┌──

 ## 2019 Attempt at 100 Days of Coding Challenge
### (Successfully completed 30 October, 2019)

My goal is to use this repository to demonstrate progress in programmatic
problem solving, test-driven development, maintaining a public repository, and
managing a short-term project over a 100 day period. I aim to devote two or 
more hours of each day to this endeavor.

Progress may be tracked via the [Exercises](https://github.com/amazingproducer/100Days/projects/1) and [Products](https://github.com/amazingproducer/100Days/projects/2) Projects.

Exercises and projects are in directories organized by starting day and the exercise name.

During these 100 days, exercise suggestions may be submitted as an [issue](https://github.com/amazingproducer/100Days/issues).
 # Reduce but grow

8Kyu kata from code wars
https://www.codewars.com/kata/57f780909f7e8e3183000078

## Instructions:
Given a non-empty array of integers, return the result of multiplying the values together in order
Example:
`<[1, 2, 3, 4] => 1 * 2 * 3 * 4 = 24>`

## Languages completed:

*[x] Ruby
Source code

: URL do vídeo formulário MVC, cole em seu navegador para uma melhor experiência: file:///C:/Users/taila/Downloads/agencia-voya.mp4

└──

Print each entry exactly as it appears above.

→ Task solution:
 ## 2019 Attempt at 100 Days of Coding Challenge
### (Successfully completed 30 October, 2019)

My goal is to use this repository to demonstrate progress in programmatic
problem solving, test-driven development, maintaining a public repository, and
managing a short-term project over a 100 day period. I aim to devote two or 
more hours of each day to this endeavor.

Progress may be tracked via the [Exercises](https://github.com/amazingproducer/100Days/projects/1) and [Products](https://github.com/amazingproducer/100Days/projects/2) Projects.

Exercises and projects are in directories organized by starting day and the exercise name.

During these 100 days, exercise suggestions may be submitted as an [issue](https://github.com/amazingproducer/100Days/issues).
 # Reduce but grow

8Kyu kata from code wars
https://www.codewars.com/kata/57f780909f7e8e3183000078

## Instructions:
Given a non-empty array of integers, return the result of multiplying the values together in order
Example:
`<[1, 2, 3, 4] => 1 * 2 * 3 * 4 = 24>`

## Languages completed:

*[x] Ruby
Source code

: URL do vídeo formulário MVC, cole em seu navegador para uma melhor experiência: file:///C:/Users/taila/Downloads/agencia-voya.mp4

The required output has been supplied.